= Input material =
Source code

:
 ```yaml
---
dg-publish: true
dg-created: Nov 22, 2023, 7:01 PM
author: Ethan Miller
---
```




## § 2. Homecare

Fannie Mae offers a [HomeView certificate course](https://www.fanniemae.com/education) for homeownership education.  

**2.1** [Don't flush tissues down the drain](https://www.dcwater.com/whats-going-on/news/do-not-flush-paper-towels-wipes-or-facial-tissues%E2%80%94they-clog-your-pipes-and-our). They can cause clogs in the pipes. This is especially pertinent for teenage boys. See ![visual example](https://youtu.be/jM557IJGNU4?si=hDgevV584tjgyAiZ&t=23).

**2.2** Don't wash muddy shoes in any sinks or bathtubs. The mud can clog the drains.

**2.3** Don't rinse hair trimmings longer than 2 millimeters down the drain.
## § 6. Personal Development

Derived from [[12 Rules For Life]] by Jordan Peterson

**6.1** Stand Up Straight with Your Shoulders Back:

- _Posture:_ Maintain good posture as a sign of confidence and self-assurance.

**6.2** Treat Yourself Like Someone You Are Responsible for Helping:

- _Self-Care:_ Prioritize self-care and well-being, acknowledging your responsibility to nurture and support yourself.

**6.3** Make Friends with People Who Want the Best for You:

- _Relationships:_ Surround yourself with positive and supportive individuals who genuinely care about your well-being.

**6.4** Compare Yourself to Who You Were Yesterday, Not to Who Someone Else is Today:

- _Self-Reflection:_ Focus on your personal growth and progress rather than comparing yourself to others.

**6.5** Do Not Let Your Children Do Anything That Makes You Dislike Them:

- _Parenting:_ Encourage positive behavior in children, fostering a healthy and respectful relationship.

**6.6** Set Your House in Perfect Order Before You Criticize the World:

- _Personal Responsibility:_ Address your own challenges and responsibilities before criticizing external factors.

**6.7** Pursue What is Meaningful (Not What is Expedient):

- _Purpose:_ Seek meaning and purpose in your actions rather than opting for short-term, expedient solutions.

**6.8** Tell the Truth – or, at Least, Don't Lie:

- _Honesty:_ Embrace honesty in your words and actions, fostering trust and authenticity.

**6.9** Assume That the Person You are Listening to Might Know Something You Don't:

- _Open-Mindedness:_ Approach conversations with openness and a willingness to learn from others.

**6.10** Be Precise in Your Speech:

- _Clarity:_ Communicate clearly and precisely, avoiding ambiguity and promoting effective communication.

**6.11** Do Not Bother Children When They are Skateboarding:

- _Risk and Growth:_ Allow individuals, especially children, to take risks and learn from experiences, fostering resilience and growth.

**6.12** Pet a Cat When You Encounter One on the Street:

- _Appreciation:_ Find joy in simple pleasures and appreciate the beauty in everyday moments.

= Work instructions =
Reproduce exactly the first line of the listing and every line after it, through the one containing "## § 6. Personal Development". Nothing else belongs in the output.

= Result of this task =
Source code

:
 ```yaml
---
dg-publish: true
dg-created: Nov 22, 2023, 7:01 PM
author: Ethan Miller
---
```




## § 2. Homecare

Fannie Mae offers a [HomeView certificate course](https://www.fanniemae.com/education) for homeownership education.  

**2.1** [Don't flush tissues down the drain](https://www.dcwater.com/whats-going-on/news/do-not-flush-paper-towels-wipes-or-facial-tissues%E2%80%94they-clog-your-pipes-and-our). They can cause clogs in the pipes. This is especially pertinent for teenage boys. See ![visual example](https://youtu.be/jM557IJGNU4?si=hDgevV584tjgyAiZ&t=23).

**2.2** Don't wash muddy shoes in any sinks or bathtubs. The mud can clog the drains.

**2.3** Don't rinse hair trimmings longer than 2 millimeters down the drain.
## § 6. Personal Development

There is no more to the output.